Entries shown »
_____
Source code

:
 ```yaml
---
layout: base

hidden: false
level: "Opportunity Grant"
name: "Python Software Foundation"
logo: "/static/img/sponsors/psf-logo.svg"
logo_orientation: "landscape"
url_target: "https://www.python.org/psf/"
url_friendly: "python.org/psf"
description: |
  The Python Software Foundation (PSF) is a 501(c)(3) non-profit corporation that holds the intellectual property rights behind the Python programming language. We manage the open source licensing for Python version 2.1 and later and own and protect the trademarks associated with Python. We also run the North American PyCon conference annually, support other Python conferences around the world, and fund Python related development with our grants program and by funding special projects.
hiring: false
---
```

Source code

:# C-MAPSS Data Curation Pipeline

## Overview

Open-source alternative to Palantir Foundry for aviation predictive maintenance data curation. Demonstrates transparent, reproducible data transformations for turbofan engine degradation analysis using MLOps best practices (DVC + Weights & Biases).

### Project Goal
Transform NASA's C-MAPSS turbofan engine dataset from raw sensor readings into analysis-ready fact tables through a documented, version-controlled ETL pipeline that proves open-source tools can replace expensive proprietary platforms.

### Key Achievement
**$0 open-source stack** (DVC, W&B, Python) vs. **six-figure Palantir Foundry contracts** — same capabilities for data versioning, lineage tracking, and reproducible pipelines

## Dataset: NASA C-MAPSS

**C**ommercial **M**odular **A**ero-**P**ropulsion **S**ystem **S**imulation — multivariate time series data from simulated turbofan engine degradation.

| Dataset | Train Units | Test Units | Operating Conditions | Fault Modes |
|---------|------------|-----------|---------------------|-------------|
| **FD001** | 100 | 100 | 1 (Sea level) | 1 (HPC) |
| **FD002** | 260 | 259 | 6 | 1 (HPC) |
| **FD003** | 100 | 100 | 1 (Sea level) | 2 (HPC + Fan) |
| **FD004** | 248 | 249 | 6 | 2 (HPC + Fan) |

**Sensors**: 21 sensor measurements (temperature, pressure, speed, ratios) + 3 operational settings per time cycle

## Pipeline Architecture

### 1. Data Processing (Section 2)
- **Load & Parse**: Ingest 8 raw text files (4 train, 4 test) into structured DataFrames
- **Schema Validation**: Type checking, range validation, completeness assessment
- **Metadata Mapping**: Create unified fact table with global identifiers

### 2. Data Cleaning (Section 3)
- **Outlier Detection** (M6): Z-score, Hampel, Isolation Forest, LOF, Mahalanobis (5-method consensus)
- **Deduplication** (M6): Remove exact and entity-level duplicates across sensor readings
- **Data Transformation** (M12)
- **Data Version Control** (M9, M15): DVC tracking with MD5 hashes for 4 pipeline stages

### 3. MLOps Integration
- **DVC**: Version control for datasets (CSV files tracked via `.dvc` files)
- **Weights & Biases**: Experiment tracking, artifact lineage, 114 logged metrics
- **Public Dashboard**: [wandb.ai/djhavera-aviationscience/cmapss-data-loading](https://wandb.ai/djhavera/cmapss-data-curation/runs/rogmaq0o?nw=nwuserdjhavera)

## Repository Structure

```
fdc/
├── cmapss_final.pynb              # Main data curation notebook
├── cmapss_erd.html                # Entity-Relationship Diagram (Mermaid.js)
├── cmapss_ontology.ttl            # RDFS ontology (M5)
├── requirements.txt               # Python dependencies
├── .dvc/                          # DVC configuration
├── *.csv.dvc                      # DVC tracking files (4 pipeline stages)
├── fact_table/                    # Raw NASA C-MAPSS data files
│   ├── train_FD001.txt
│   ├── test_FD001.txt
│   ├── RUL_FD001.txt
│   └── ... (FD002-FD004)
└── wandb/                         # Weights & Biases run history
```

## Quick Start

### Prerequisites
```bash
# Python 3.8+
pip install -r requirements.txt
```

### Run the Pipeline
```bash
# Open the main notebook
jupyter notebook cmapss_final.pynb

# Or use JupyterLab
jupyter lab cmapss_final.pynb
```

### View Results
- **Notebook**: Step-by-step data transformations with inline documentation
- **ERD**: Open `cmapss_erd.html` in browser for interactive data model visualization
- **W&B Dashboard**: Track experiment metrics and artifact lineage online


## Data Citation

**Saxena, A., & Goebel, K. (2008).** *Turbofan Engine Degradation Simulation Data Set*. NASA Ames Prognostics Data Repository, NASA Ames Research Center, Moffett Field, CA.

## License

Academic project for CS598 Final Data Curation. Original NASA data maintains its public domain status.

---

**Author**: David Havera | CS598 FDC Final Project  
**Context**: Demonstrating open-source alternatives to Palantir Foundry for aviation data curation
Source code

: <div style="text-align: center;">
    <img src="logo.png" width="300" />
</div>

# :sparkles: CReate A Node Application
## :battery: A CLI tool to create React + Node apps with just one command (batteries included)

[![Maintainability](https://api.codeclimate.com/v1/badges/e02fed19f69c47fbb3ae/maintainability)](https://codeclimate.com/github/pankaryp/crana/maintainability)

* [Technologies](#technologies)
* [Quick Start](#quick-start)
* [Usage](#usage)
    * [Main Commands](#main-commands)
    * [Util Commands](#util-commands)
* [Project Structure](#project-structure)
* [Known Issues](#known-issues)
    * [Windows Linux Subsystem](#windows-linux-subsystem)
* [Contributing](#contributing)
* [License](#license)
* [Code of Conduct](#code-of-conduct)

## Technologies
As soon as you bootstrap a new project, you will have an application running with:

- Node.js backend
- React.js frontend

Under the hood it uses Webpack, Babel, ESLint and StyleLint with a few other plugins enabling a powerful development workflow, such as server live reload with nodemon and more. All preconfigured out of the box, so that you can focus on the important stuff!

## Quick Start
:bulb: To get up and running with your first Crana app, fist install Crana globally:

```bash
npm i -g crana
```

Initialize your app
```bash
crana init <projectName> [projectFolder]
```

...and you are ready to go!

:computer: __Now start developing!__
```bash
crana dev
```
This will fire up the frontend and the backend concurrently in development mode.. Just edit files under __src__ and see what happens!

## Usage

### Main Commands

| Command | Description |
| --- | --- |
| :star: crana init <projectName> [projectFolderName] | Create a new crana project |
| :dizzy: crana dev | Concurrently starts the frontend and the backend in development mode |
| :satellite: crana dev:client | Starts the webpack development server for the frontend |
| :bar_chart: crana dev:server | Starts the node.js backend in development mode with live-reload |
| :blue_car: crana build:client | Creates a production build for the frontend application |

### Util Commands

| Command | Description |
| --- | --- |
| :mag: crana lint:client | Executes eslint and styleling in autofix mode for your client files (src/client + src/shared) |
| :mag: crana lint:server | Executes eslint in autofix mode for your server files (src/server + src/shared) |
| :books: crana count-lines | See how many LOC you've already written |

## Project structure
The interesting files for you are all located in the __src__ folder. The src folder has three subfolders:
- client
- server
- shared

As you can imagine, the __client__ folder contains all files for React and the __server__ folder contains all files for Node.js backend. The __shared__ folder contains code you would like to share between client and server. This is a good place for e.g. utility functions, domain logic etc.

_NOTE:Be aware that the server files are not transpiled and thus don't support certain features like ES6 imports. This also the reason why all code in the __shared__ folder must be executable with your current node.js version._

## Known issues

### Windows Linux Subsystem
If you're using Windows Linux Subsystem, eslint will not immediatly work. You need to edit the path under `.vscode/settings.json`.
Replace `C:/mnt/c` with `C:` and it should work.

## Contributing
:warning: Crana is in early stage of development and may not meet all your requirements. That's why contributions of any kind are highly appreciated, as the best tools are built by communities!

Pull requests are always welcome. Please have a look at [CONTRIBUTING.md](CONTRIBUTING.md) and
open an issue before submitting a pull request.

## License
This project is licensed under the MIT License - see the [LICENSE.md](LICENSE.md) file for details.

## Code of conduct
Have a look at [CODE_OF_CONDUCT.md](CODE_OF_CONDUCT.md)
_____
Work order »
Reply with an exact transcription of the material above.

Result »
Source code

:
 ```yaml
---
layout: base

hidden: false
level: "Opportunity Grant"
name: "Python Software Foundation"
logo: "/static/img/sponsors/psf-logo.svg"
logo_orientation: "landscape"
url_target: "https://www.python.org/psf/"
url_friendly: "python.org/psf"
description: |
  The Python Software Foundation (PSF) is a 501(c)(3) non-profit corporation that holds the intellectual property rights behind the Python programming language. We manage the open source licensing for Python version 2.1 and later and own and protect the trademarks associated with Python. We also run the North American PyCon conference annually, support other Python conferences around the world, and fund Python related development with our grants program and by funding special projects.
hiring: false
---
```

Source code

:# C-MAPSS Data Curation Pipeline

## Overview

Open-source alternative to Palantir Foundry for aviation predictive maintenance data curation. Demonstrates transparent, reproducible data transformations for turbofan engine degradation analysis using MLOps best practices (DVC + Weights & Biases).

### Project Goal
Transform NASA's C-MAPSS turbofan engine dataset from raw sensor readings into analysis-ready fact tables through a documented, version-controlled ETL pipeline that proves open-source tools can replace expensive proprietary platforms.

### Key Achievement
**$0 open-source stack** (DVC, W&B, Python) vs. **six-figure Palantir Foundry contracts** — same capabilities for data versioning, lineage tracking, and reproducible pipelines

## Dataset: NASA C-MAPSS

**C**ommercial **M**odular **A**ero-**P**ropulsion **S**ystem **S**imulation — multivariate time series data from simulated turbofan engine degradation.

| Dataset | Train Units | Test Units | Operating Conditions | Fault Modes |
|---------|------------|-----------|---------------------|-------------|
| **FD001** | 100 | 100 | 1 (Sea level) | 1 (HPC) |
| **FD002** | 260 | 259 | 6 | 1 (HPC) |
| **FD003** | 100 | 100 | 1 (Sea level) | 2 (HPC + Fan) |
| **FD004** | 248 | 249 | 6 | 2 (HPC + Fan) |

**Sensors**: 21 sensor measurements (temperature, pressure, speed, ratios) + 3 operational settings per time cycle

## Pipeline Architecture

### 1. Data Processing (Section 2)
- **Load & Parse**: Ingest 8 raw text files (4 train, 4 test) into structured DataFrames
- **Schema Validation**: Type checking, range validation, completeness assessment
- **Metadata Mapping**: Create unified fact table with global identifiers

### 2. Data Cleaning (Section 3)
- **Outlier Detection** (M6): Z-score, Hampel, Isolation Forest, LOF, Mahalanobis (5-method consensus)
- **Deduplication** (M6): Remove exact and entity-level duplicates across sensor readings
- **Data Transformation** (M12)
- **Data Version Control** (M9, M15): DVC tracking with MD5 hashes for 4 pipeline stages

### 3. MLOps Integration
- **DVC**: Version control for datasets (CSV files tracked via `.dvc` files)
- **Weights & Biases**: Experiment tracking, artifact lineage, 114 logged metrics
- **Public Dashboard**: [wandb.ai/djhavera-aviationscience/cmapss-data-loading](https://wandb.ai/djhavera/cmapss-data-curation/runs/rogmaq0o?nw=nwuserdjhavera)

## Repository Structure

```
fdc/
├── cmapss_final.pynb              # Main data curation notebook
├── cmapss_erd.html                # Entity-Relationship Diagram (Mermaid.js)
├── cmapss_ontology.ttl            # RDFS ontology (M5)
├── requirements.txt               # Python dependencies
├── .dvc/                          # DVC configuration
├── *.csv.dvc                      # DVC tracking files (4 pipeline stages)
├── fact_table/                    # Raw NASA C-MAPSS data files
│   ├── train_FD001.txt
│   ├── test_FD001.txt
│   ├── RUL_FD001.txt
│   └── ... (FD002-FD004)
└── wandb/                         # Weights & Biases run history
```

## Quick Start

### Prerequisites
```bash
# Python 3.8+
pip install -r requirements.txt
```

### Run the Pipeline
```bash
# Open the main notebook
jupyter notebook cmapss_final.pynb

# Or use JupyterLab
jupyter lab cmapss_final.pynb
```

### View Results
- **Notebook**: Step-by-step data transformations with inline documentation
- **ERD**: Open `cmapss_erd.html` in browser for interactive data model visualization
- **W&B Dashboard**: Track experiment metrics and artifact lineage online


## Data Citation

**Saxena, A., & Goebel, K. (2008).** *Turbofan Engine Degradation Simulation Data Set*. NASA Ames Prognostics Data Repository, NASA Ames Research Center, Moffett Field, CA.

## License

Academic project for CS598 Final Data Curation. Original NASA data maintains its public domain status.

---

**Author**: David Havera | CS598 FDC Final Project  
**Context**: Demonstrating open-source alternatives to Palantir Foundry for aviation data curation
Source code

: <div style="text-align: center;">
    <img src="logo.png" width="300" />
</div>

# :sparkles: CReate A Node Application
## :battery: A CLI tool to create React + Node apps with just one command (batteries included)

[![Maintainability](https://api.codeclimate.com/v1/badges/e02fed19f69c47fbb3ae/maintainability)](https://codeclimate.com/github/pankaryp/crana/maintainability)

* [Technologies](#technologies)
* [Quick Start](#quick-start)
* [Usage](#usage)
    * [Main Commands](#main-commands)
    * [Util Commands](#util-commands)
* [Project Structure](#project-structure)
* [Known Issues](#known-issues)
    * [Windows Linux Subsystem](#windows-linux-subsystem)
* [Contributing](#contributing)
* [License](#license)
* [Code of Conduct](#code-of-conduct)

## Technologies
As soon as you bootstrap a new project, you will have an application running with:

- Node.js backend
- React.js frontend

Under the hood it uses Webpack, Babel, ESLint and StyleLint with a few other plugins enabling a powerful development workflow, such as server live reload with nodemon and more. All preconfigured out of the box, so that you can focus on the important stuff!

## Quick Start
:bulb: To get up and running with your first Crana app, fist install Crana globally:

```bash
npm i -g crana
```

Initialize your app
```bash
crana init <projectName> [projectFolder]
```

...and you are ready to go!

:computer: __Now start developing!__
```bash
crana dev
```
This will fire up the frontend and the backend concurrently in development mode.. Just edit files under __src__ and see what happens!

## Usage

### Main Commands

| Command | Description |
| --- | --- |
| :star: crana init <projectName> [projectFolderName] | Create a new crana project |
| :dizzy: crana dev | Concurrently starts the frontend and the backend in development mode |
| :satellite: crana dev:client | Starts the webpack development server for the frontend |
| :bar_chart: crana dev:server | Starts the node.js backend in development mode with live-reload |
| :blue_car: crana build:client | Creates a production build for the frontend application |

### Util Commands

| Command | Description |
| --- | --- |
| :mag: crana lint:client | Executes eslint and styleling in autofix mode for your client files (src/client + src/shared) |
| :mag: crana lint:server | Executes eslint in autofix mode for your server files (src/server + src/shared) |
| :books: crana count-lines | See how many LOC you've already written |

## Project structure
The interesting files for you are all located in the __src__ folder. The src folder has three subfolders:
- client
- server
- shared

As you can imagine, the __client__ folder contains all files for React and the __server__ folder contains all files for Node.js backend. The __shared__ folder contains code you would like to share between client and server. This is a good place for e.g. utility functions, domain logic etc.

_NOTE:Be aware that the server files are not transpiled and thus don't support certain features like ES6 imports. This also the reason why all code in the __shared__ folder must be executable with your current node.js version._

## Known issues

### Windows Linux Subsystem
If you're using Windows Linux Subsystem, eslint will not immediatly work. You need to edit the path under `.vscode/settings.json`.
Replace `C:/mnt/c` with `C:` and it should work.

## Contributing
:warning: Crana is in early stage of development and may not meet all your requirements. That's why contributions of any kind are highly appreciated, as the best tools are built by communities!

Pull requests are always welcome. Please have a look at [CONTRIBUTING.md](CONTRIBUTING.md) and
open an issue before submitting a pull request.

## License
This project is licensed under the MIT License - see the [LICENSE.md](LICENSE.md) file for details.

## Code of conduct
Have a look at [CODE_OF_CONDUCT.md](CODE_OF_CONDUCT.md)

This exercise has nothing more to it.